Stakeholders, Analysts Praise Nigerian Breweries’ Q1 2025 Report, Foresee Stronger Performance Ahead

Players in the Nigerian financial services sector have commended the financial performance of Nigerian Breweries Plc in the first quarter of 2025, suggesting it not only signals a return to rewarding shareholder value but also indicates stability and growth in the brewery industry.
Nigerian Breweries recently released its Q1 2025 financial results, posting excellent performance across all key indicators. Total assets grew to N1.144 billion in 2025, up from N1.138 billion in the same period of 2024. Revenue also soared to ₦383.64 billion, resulting in a gross profit of ₦166.57 billion.
Similarly, profit after tax for the period stood at ₦44.55 billion, a significant improvement compared to a loss of ₦52.09 billion in Q1 2024. Basic earnings per share rose to N1.43 kobo, up from a drop of N5.07 kobo in the same period the previous year.
Commenting on the results, the Managing Director of Crane Securities, Mike Eze, praised the company’s swift return to profitability and expressed optimism that the performance would spur increased capital market activity.
Eze believes the strong results will boost investor interest in the company’s stocks ahead of the full-year results expected in September. He urged management to sustain the performance to enhance shareholder value.

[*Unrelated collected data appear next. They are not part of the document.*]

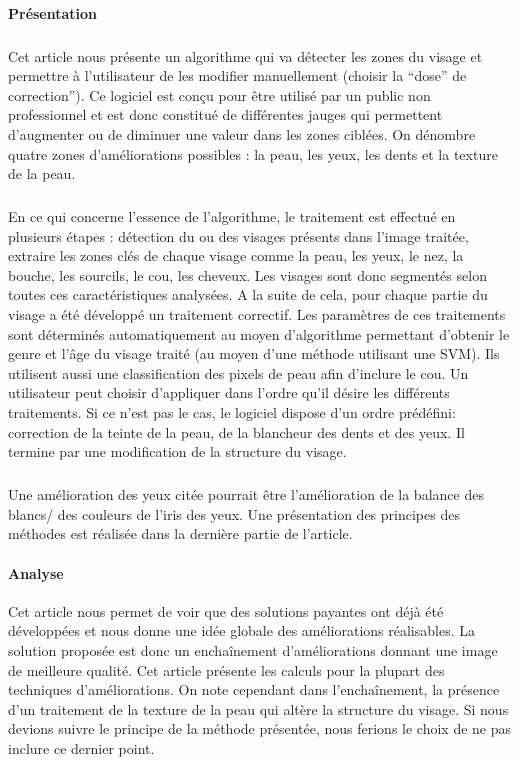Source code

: \documentclass[11pt, french]{report-rd-info}
\begin{document}
\paragraph{Présentation}
\subparagraph{}
Cet article nous présente un algorithme qui va détecter les zones du visage et permettre à l'utilisateur de les modifier manuellement (choisir la “dose” de correction”). Ce logiciel est conçu pour être utilisé par un public non professionnel et est donc constitué de différentes jauges qui permettent d'augmenter ou de diminuer une valeur dans les zones ciblées. On dénombre quatre zones d'améliorations possibles : la peau, les yeux, les dents et la texture de la peau.
\subparagraph{}
En ce qui concerne l’essence de l’algorithme, le traitement est effectué en plusieurs étapes : détection du ou des visages présents dans l’image traitée, extraire les zones clés de chaque visage comme la peau, les yeux, le nez, la bouche, les sourcils, le cou, les cheveux. Les visages sont donc segmentés selon toutes ces caractéristiques analysées. A la suite de cela, pour chaque partie du visage a été développé un traitement correctif. Les paramètres de ces traitements sont déterminés automatiquement au moyen d’algorithme permettant d’obtenir le genre et l’âge du visage traité (au moyen d’une méthode utilisant une SVM). Ils utilisent aussi une classification des pixels de peau afin d’inclure le cou.
Un utilisateur peut choisir d’appliquer dans l’ordre qu’il désire les différents traitements. Si ce n’est pas le cas, le logiciel dispose d’un ordre prédéfini: correction de la teinte de la peau, de la blancheur des dents et des yeux. Il termine par une modification de la structure du visage.
\subparagraph{}
Une amélioration des yeux citée pourrait être l’amélioration de la balance des blancs/ des couleurs de l’iris des yeux. Une présentation des principes des méthodes est réalisée dans la dernière partie de l’article.

\paragraph{Analyse}
Cet article nous permet de voir que des solutions payantes ont déjà été développées et nous donne une idée globale des améliorations réalisables. La solution proposée est donc un enchaînement d’améliorations donnant une image de meilleure qualité. Cet article présente les calculs pour la plupart des techniques d’améliorations. On note cependant dans l'enchaînement, la présence d’un traitement de la texture de la peau qui altère la structure du visage. Si nous devions suivre le principe de la méthode présentée, nous ferions le choix de ne pas inclure ce dernier point.
\end{document}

“Nigerian Breweries is a top performer on the Nigerian Exchange, and the challenges of the past two years significantly impacted the capital market. Investor confidence was shaken. Although the results were not impressive at the time, I was among those who expressed confidence that the company, given its track record, would bounce back and reaffirm its status as a long-term investment worth,” the stockbroker stated.
Also reacting, Chibueze Onah, CEO of Abuja-based investment firm Francona Services, commended Nigerian Breweries for overcoming forex-related challenges that had previously led to poor results and for steering the company back to profitability.
Onah attributed the past financial setbacks mostly to external factors, noting that with the relative stability in the foreign exchange market, companies like Nigerian Breweries—which are directly affected by exchange rate volatility—would see improved performance.
“The volatile forex market in Nigeria over the past two years destabilized many businesses, regardless of size. Planning and projections became nearly impossible as capital and inputs were subject to unpredictable shocks. However, with the increasing stability, businesses can now plan better and allocate resources more efficiently. It is encouraging to see Nigeria’s leading brewer posting positive numbers, giving investors greater confidence in sustained results as the year progresses,” he said.
Onah also praised the company’s cost-containment measures, stating that with more efficient utilization of capital and resources, stakeholders can expect sustained performance improvements.